> **TASK OBJECTIVE**: The entries that follow are to be duplicated in full, character for character.

> **DATA**:
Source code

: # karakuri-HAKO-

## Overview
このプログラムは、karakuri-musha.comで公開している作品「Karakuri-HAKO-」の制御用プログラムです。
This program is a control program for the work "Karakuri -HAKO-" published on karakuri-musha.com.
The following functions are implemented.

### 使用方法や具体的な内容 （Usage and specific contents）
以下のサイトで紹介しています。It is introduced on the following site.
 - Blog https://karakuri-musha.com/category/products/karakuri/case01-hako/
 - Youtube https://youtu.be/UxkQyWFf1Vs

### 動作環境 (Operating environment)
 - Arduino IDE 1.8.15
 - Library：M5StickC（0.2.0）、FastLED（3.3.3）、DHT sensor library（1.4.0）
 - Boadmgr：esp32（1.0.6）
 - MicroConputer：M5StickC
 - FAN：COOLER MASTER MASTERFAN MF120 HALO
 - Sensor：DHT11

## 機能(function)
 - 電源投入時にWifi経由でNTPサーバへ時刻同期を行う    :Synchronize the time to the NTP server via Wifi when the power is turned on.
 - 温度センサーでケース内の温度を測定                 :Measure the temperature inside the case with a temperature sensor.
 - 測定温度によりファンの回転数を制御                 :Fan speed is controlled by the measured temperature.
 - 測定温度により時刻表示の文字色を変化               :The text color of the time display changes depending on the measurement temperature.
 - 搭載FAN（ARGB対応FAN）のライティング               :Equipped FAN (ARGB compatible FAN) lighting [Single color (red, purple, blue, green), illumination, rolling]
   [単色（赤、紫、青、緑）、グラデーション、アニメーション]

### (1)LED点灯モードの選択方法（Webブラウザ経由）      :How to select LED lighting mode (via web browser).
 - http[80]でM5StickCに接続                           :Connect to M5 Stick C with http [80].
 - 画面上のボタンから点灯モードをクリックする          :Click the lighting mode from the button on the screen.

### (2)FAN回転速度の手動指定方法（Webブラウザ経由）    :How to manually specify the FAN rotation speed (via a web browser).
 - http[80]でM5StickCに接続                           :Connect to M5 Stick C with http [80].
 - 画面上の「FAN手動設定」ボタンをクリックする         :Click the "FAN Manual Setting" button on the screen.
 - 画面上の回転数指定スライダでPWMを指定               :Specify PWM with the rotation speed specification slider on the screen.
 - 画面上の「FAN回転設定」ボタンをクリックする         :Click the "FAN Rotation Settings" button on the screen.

> **TASK RESPONSE**:
Source code

: # karakuri-HAKO-

## Overview
このプログラムは、karakuri-musha.comで公開している作品「Karakuri-HAKO-」の制御用プログラムです。
This program is a control program for the work "Karakuri -HAKO-" published on karakuri-musha.com.
The following functions are implemented.

### 使用方法や具体的な内容 （Usage and specific contents）
以下のサイトで紹介しています。It is introduced on the following site.
 - Blog https://karakuri-musha.com/category/products/karakuri/case01-hako/
 - Youtube https://youtu.be/UxkQyWFf1Vs

### 動作環境 (Operating environment)
 - Arduino IDE 1.8.15
 - Library：M5StickC（0.2.0）、FastLED（3.3.3）、DHT sensor library（1.4.0）
 - Boadmgr：esp32（1.0.6）
 - MicroConputer：M5StickC
 - FAN：COOLER MASTER MASTERFAN MF120 HALO
 - Sensor：DHT11

## 機能(function)
 - 電源投入時にWifi経由でNTPサーバへ時刻同期を行う    :Synchronize the time to the NTP server via Wifi when the power is turned on.
 - 温度センサーでケース内の温度を測定                 :Measure the temperature inside the case with a temperature sensor.
 - 測定温度によりファンの回転数を制御                 :Fan speed is controlled by the measured temperature.
 - 測定温度により時刻表示の文字色を変化               :The text color of the time display changes depending on the measurement temperature.
 - 搭載FAN（ARGB対応FAN）のライティング               :Equipped FAN (ARGB compatible FAN) lighting [Single color (red, purple, blue, green), illumination, rolling]
   [単色（赤、紫、青、緑）、グラデーション、アニメーション]

### (1)LED点灯モードの選択方法（Webブラウザ経由）      :How to select LED lighting mode (via web browser).
 - http[80]でM5StickCに接続                           :Connect to M5 Stick C with http [80].
 - 画面上のボタンから点灯モードをクリックする          :Click the lighting mode from the button on the screen.

### (2)FAN回転速度の手動指定方法（Webブラウザ経由）    :How to manually specify the FAN rotation speed (via a web browser).
 - http[80]でM5StickCに接続                           :Connect to M5 Stick C with http [80].
 - 画面上の「FAN手動設定」ボタンをクリックする         :Click the "FAN Manual Setting" button on the screen.
 - 画面上の回転数指定スライダでPWMを指定               :Specify PWM with the rotation speed specification slider on the screen.
 - 画面上の「FAN回転設定」ボタンをクリックする         :Click the "FAN Rotation Settings" button on the screen.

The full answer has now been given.